### WHAT YOU ARE ASKED TO DO:
Counting every line in the records below that holds "Regression", give the total and add nothing.

### DATA IN THIS EXERCISE:

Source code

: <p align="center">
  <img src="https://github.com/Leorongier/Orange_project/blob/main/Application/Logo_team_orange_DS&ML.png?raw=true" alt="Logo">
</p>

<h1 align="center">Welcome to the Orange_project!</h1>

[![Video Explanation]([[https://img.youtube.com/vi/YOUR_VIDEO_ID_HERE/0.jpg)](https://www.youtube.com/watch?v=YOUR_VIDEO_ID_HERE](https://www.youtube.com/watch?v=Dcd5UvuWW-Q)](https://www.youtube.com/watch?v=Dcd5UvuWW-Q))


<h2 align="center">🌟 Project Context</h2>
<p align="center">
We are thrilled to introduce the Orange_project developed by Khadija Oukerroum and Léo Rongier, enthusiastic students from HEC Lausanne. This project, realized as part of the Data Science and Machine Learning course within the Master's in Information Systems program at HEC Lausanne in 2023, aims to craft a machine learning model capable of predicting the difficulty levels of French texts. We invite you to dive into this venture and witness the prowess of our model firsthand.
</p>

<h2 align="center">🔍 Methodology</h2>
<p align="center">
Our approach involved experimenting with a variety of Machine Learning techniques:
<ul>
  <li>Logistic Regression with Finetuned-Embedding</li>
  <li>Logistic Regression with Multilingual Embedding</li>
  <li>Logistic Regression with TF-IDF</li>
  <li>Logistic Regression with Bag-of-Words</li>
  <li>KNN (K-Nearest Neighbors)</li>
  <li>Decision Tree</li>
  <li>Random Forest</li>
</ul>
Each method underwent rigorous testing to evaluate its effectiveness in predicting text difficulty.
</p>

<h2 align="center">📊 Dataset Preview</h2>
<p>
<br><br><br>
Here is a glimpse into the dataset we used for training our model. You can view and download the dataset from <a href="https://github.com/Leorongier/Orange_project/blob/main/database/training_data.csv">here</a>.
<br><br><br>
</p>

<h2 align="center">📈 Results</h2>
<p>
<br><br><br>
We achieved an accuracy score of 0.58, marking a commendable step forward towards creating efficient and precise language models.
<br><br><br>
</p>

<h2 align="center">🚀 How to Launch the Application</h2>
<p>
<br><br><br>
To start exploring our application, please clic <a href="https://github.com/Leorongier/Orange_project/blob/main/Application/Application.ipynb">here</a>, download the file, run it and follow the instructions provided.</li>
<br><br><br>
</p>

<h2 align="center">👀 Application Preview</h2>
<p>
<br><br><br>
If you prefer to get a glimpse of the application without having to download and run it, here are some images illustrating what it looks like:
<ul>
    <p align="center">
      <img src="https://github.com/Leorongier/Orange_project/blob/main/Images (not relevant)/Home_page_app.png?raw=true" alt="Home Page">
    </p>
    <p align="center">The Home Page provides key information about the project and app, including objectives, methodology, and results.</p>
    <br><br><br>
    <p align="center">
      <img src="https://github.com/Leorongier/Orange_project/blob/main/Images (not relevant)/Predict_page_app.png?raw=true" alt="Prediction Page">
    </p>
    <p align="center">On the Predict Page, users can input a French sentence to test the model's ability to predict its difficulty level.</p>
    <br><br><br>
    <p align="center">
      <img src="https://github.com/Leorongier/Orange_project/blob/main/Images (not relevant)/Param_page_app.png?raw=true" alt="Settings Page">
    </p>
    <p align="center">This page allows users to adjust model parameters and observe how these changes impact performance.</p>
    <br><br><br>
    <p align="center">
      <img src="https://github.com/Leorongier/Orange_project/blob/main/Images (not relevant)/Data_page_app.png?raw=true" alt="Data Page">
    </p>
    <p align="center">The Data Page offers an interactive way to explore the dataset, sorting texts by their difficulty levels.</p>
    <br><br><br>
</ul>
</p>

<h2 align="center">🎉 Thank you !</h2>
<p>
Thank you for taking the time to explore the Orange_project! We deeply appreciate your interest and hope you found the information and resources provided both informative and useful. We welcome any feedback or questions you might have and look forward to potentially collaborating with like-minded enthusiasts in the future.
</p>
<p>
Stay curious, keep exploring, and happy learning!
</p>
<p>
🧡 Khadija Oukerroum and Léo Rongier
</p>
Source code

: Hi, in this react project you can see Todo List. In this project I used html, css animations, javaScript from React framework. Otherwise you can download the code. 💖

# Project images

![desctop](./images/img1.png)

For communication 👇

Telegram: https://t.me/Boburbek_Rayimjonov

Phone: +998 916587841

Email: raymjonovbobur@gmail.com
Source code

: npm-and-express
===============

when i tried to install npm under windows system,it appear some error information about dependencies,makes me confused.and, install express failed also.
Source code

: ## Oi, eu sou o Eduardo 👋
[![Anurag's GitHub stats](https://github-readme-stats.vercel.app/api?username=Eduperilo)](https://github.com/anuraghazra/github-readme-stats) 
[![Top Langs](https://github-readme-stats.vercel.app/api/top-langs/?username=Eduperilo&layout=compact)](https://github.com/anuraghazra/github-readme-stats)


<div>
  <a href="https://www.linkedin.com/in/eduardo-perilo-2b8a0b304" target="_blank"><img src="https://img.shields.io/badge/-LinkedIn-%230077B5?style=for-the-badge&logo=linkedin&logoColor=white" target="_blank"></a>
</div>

### WRITTEN SOLUTION:
4